Monday, September 22, 2008
Brenda Joan Allen Szabo
Brenda Joan Allen Szabo started having children at the age of 17. She left her first born, a 7 month old son, on the steps of a New York City Police station. Around the same time her then boyfriend died of a drug over dose and she left town when police tried to question her about it.
Brenda continued to have three more children by different fathers who also died tragic deaths including heroin overdose, suicide and a car accident. Brenda used a number of aliases as she crisscrossed the country and had several run ins with the law along the way. In the 70's Brenda landed in jail for her part in an armed robbery, and left her last daughter, Elizabeth Jeanette, in foster care until she got out.
In a letter to her social worker, Brenda confided doubts in her ability to be a mother and stated in that letter "I never looked at life or being a mother realistically....I have to do something for myself before I can do anything for Lisa [Elizabeth] ..I do love her."
The 80's came and Brenda made an attempt to pull her life together, get clean from drugs, and enrolled in a community college while working as a dog grooomer.
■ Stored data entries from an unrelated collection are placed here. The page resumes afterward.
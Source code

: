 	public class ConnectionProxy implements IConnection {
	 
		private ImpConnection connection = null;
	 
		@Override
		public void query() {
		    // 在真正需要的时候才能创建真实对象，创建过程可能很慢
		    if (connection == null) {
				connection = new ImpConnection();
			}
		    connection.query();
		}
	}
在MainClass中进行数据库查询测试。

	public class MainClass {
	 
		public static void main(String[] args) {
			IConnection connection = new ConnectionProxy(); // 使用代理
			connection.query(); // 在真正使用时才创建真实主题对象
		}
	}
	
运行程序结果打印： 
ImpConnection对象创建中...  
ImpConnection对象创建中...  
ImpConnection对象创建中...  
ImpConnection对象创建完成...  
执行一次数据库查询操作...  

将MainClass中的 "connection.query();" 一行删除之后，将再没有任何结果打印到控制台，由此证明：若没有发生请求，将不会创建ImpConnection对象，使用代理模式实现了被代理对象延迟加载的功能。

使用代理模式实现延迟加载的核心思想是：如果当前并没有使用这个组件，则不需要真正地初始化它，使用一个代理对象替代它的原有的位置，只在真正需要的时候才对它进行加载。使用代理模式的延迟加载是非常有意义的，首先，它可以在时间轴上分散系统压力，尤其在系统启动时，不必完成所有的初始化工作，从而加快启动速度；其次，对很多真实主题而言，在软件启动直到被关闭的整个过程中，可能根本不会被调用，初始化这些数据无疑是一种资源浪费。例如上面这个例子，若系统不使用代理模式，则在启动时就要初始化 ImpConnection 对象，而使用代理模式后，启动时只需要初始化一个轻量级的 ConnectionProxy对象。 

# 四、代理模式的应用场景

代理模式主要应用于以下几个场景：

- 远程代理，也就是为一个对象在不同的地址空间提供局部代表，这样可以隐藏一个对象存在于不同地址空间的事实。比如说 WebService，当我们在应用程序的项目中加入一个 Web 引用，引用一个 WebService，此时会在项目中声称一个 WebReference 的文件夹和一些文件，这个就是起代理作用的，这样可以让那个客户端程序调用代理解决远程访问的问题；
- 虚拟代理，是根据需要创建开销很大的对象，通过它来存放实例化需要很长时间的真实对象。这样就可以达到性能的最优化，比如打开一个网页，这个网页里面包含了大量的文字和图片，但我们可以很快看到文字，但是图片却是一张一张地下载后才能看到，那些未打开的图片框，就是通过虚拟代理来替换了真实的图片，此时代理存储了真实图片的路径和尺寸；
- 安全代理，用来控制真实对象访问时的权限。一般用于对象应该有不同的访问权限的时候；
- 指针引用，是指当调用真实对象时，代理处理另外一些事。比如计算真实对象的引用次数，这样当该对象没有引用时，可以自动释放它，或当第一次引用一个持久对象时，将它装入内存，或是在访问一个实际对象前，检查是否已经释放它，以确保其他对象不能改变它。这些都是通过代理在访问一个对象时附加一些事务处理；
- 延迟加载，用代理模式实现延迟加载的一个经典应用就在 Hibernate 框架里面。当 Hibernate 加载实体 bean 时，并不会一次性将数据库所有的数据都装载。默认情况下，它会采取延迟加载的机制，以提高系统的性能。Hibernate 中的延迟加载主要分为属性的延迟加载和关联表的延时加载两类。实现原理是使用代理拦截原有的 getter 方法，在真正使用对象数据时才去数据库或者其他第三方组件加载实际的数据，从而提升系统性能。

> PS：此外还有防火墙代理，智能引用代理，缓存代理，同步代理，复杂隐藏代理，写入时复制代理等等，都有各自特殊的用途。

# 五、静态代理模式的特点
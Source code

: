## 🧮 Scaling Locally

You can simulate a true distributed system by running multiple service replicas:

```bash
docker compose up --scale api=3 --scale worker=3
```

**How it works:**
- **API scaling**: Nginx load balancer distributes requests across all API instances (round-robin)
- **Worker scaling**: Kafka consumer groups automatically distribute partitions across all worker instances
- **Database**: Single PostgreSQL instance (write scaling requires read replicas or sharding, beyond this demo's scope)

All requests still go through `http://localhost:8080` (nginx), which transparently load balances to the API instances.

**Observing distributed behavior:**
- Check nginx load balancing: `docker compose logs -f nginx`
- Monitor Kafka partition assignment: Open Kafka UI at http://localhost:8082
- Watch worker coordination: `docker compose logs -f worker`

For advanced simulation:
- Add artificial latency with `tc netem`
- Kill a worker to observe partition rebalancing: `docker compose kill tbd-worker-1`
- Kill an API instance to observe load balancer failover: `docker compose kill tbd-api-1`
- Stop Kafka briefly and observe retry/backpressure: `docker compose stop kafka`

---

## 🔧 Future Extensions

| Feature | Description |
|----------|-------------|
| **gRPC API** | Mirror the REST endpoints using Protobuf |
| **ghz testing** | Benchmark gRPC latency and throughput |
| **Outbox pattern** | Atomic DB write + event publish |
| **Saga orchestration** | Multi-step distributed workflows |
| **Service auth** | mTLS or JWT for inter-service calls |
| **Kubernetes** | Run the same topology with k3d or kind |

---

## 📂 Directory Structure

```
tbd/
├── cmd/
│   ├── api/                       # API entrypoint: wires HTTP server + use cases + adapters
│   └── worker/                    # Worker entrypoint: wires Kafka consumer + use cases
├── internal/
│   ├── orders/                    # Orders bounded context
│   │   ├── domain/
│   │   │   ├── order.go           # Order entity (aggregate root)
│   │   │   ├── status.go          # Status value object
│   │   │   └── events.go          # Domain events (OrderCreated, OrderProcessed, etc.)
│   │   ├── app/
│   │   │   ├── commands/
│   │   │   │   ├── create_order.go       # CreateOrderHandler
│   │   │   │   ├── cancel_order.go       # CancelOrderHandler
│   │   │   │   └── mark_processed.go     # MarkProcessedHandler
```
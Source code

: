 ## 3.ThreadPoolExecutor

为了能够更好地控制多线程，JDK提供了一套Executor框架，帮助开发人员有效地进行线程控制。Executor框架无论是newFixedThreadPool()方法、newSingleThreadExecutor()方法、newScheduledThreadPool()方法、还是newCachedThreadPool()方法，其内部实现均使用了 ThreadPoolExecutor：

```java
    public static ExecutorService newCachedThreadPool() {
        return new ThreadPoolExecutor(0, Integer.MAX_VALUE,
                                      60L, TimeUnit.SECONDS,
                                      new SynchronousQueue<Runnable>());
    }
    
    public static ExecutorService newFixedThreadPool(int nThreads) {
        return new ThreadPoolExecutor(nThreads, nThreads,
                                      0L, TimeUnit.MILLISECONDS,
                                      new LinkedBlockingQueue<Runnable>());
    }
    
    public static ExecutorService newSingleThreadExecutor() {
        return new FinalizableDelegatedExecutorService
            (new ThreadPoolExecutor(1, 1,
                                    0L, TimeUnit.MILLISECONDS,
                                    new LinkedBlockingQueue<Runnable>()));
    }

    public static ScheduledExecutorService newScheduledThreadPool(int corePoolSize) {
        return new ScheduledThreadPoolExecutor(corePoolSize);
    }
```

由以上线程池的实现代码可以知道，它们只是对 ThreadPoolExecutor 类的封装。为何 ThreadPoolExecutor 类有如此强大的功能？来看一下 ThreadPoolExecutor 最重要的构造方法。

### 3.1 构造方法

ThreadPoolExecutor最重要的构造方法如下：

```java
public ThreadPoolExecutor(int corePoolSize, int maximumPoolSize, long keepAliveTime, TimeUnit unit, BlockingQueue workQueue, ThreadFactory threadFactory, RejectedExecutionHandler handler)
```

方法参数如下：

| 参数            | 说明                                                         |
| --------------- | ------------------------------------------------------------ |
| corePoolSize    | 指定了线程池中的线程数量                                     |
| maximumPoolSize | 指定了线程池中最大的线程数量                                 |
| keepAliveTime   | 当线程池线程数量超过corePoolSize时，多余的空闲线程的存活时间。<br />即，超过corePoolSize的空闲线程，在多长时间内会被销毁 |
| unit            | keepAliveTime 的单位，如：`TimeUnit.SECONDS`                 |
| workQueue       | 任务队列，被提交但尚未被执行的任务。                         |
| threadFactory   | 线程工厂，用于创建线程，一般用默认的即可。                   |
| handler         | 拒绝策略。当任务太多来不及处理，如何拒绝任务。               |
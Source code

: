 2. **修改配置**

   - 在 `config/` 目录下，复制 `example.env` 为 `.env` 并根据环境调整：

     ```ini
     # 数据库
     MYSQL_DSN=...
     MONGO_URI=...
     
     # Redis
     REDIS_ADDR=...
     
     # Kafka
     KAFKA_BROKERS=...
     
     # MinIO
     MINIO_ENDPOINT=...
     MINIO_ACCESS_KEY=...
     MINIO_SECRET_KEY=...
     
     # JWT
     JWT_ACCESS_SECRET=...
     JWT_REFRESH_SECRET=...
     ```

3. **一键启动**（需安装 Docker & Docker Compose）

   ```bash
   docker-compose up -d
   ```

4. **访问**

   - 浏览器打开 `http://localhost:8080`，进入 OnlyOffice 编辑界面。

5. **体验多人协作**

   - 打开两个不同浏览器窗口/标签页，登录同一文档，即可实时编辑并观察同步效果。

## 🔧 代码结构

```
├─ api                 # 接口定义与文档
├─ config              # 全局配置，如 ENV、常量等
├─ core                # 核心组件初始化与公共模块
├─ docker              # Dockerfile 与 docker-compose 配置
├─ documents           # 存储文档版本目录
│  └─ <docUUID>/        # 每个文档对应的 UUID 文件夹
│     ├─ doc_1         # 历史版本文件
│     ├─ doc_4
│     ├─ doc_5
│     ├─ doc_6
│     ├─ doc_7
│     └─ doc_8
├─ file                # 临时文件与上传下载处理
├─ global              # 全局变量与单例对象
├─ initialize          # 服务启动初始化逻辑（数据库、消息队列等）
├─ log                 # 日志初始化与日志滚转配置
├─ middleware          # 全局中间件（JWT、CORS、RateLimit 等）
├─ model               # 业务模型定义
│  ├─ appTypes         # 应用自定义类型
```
A prior violation of her probation landed her back in prison at Frontera State Prison..
When she was released, she told relatives that she was heading to Dallas and would call in two weeks. She was last seen in San Diego, CA, and has never been heard from since March 1, 1983. She would now be 59 years old and a grandmother.
Her daughter, Elizabeth Alldridge, has been on a quest to find her mother since she was 18, and her search has led her to find all of her siblings, but not Brenda Szabo, their mother. She combed adoption records and pulled together some of the pieces of a family that was disbanded before it had a chance. Elizabeth feels that when Brenda was released from Frontera she embarked on a new life and has not looked back, that she is out there somewhere.
In an interview with Todd Matthews, Elizabeth tells a lot about her quest, her found siblings, and her feelings about the possiblity that Brenda Szabo has found a new life and may not want to be found.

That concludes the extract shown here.